Your answer should be the lines below from the one with "# Windows和linux的多线程编程 c语言" to the one with "当线程函数的起始地址无效（或", both included, given again exactly and with nothing added.
### Data extracts ###
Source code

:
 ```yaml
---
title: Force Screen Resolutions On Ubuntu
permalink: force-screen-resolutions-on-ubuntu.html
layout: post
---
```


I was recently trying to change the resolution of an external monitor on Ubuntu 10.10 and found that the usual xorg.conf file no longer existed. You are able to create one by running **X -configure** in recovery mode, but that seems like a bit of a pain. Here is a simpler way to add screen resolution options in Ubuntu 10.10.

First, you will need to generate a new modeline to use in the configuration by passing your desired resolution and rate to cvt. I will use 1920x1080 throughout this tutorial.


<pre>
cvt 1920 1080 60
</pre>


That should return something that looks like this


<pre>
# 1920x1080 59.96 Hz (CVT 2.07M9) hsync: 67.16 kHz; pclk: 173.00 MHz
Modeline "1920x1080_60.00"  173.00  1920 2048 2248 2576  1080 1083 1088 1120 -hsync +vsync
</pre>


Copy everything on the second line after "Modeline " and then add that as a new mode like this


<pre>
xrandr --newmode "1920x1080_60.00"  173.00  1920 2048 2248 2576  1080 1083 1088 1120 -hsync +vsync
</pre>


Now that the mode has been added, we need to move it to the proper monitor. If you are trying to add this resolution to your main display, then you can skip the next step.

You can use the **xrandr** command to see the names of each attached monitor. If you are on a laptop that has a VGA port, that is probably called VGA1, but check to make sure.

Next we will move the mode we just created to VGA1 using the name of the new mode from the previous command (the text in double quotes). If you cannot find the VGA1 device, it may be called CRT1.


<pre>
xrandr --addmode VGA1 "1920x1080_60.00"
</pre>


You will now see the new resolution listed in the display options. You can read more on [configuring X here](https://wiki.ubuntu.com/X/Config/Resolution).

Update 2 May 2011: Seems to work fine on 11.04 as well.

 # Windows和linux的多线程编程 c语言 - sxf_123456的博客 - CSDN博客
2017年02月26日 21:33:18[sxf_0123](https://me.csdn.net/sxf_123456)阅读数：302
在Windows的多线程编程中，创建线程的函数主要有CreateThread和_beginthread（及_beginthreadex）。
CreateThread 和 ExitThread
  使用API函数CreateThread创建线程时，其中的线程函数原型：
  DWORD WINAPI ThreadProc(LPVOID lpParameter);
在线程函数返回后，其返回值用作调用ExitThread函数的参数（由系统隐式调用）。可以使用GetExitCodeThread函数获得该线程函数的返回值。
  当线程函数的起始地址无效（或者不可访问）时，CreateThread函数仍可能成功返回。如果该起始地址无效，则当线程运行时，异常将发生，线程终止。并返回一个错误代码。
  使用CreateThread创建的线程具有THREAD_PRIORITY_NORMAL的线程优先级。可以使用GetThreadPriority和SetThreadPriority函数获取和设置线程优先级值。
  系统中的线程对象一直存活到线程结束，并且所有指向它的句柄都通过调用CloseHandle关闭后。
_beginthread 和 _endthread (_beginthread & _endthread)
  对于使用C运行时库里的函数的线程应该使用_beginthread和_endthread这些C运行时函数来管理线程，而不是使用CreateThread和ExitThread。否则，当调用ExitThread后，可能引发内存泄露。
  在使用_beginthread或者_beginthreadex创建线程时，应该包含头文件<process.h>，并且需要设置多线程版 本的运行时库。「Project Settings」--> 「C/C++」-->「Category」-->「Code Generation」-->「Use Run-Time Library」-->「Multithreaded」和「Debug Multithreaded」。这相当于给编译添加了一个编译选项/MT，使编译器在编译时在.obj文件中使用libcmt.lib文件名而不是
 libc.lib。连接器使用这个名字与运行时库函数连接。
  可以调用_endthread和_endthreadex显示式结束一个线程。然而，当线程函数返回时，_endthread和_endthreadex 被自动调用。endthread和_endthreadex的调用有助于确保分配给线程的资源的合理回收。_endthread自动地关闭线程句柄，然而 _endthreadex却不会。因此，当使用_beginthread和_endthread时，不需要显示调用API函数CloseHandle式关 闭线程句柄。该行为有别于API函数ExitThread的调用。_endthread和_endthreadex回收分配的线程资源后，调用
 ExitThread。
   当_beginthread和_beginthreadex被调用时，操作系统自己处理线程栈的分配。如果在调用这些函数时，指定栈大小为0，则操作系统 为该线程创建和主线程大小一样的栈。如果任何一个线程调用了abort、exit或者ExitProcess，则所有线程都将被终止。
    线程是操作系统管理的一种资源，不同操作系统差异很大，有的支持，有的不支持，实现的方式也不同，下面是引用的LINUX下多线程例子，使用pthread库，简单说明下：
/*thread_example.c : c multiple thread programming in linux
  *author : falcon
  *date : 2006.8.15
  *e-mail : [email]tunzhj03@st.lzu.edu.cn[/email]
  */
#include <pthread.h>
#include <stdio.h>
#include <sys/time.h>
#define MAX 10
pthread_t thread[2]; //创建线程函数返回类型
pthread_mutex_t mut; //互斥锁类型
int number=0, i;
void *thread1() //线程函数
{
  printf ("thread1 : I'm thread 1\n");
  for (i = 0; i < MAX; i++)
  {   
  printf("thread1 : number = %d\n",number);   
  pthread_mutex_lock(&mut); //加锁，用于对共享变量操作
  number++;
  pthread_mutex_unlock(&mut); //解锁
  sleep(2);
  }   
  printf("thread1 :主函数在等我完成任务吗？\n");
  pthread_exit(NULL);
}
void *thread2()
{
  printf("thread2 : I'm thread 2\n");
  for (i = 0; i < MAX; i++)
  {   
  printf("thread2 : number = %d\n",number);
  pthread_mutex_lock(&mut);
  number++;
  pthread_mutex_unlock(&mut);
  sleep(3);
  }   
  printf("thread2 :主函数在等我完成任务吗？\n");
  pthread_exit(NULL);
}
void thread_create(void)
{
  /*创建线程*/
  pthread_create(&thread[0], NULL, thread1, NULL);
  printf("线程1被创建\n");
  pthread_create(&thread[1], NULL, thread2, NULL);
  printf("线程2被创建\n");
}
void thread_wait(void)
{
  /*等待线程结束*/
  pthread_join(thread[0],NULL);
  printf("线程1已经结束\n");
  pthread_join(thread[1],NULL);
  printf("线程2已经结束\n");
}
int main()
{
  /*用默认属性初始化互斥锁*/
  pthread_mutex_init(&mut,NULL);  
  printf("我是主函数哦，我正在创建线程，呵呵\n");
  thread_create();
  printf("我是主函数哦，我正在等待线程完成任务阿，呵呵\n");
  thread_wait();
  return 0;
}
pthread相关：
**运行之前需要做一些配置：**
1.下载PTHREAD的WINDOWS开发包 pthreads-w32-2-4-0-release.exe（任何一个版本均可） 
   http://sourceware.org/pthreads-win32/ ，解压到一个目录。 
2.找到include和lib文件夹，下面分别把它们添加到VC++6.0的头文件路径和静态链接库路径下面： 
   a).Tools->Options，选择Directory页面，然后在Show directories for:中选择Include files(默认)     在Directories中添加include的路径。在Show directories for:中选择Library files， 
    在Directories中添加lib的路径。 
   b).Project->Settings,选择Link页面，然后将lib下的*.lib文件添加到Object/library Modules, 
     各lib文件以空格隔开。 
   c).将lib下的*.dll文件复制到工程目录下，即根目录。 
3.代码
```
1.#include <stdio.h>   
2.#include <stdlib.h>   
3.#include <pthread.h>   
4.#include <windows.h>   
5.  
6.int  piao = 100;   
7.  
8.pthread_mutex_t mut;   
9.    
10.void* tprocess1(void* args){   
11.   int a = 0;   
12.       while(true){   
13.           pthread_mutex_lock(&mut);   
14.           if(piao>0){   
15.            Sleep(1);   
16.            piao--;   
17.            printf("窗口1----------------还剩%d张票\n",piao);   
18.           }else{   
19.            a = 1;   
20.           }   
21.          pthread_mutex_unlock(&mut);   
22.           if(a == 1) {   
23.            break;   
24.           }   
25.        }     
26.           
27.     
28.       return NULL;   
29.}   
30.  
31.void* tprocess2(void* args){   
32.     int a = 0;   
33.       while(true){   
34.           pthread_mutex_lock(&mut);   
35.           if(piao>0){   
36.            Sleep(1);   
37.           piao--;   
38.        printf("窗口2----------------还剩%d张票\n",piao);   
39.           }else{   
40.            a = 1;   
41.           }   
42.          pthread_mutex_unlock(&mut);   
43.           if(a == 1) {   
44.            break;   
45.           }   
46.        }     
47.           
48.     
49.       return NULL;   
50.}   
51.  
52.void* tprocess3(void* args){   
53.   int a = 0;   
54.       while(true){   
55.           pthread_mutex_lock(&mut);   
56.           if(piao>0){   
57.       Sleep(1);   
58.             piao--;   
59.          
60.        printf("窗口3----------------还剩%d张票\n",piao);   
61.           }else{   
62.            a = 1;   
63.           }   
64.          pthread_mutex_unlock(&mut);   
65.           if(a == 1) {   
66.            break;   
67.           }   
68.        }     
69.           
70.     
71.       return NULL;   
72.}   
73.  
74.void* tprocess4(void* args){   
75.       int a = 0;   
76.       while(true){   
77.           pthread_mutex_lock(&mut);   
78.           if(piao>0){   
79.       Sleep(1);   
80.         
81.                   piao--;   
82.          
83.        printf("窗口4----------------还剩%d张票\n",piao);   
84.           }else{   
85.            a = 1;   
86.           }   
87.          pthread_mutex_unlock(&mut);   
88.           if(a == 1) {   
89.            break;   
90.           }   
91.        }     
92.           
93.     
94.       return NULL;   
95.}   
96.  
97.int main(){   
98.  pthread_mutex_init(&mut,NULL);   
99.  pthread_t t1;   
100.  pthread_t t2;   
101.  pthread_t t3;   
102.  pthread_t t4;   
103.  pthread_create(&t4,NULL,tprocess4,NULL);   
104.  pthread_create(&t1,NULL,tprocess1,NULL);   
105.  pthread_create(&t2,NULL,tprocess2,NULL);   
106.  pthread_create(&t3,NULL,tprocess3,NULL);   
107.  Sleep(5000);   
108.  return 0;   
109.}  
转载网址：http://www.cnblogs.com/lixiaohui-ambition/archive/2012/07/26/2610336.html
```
###
Expected answer ▸
 # Windows和linux的多线程编程 c语言 - sxf_123456的博客 - CSDN博客
2017年02月26日 21:33:18[sxf_0123](https://me.csdn.net/sxf_123456)阅读数：302
在Windows的多线程编程中，创建线程的函数主要有CreateThread和_beginthread（及_beginthreadex）。
CreateThread 和 ExitThread
  使用API函数CreateThread创建线程时，其中的线程函数原型：
  DWORD WINAPI ThreadProc(LPVOID lpParameter);
在线程函数返回后，其返回值用作调用ExitThread函数的参数（由系统隐式调用）。可以使用GetExitCodeThread函数获得该线程函数的返回值。
  当线程函数的起始地址无效（或者不可访问）时，CreateThread函数仍可能成功返回。如果该起始地址无效，则当线程运行时，异常将发生，线程终止。并返回一个错误代码。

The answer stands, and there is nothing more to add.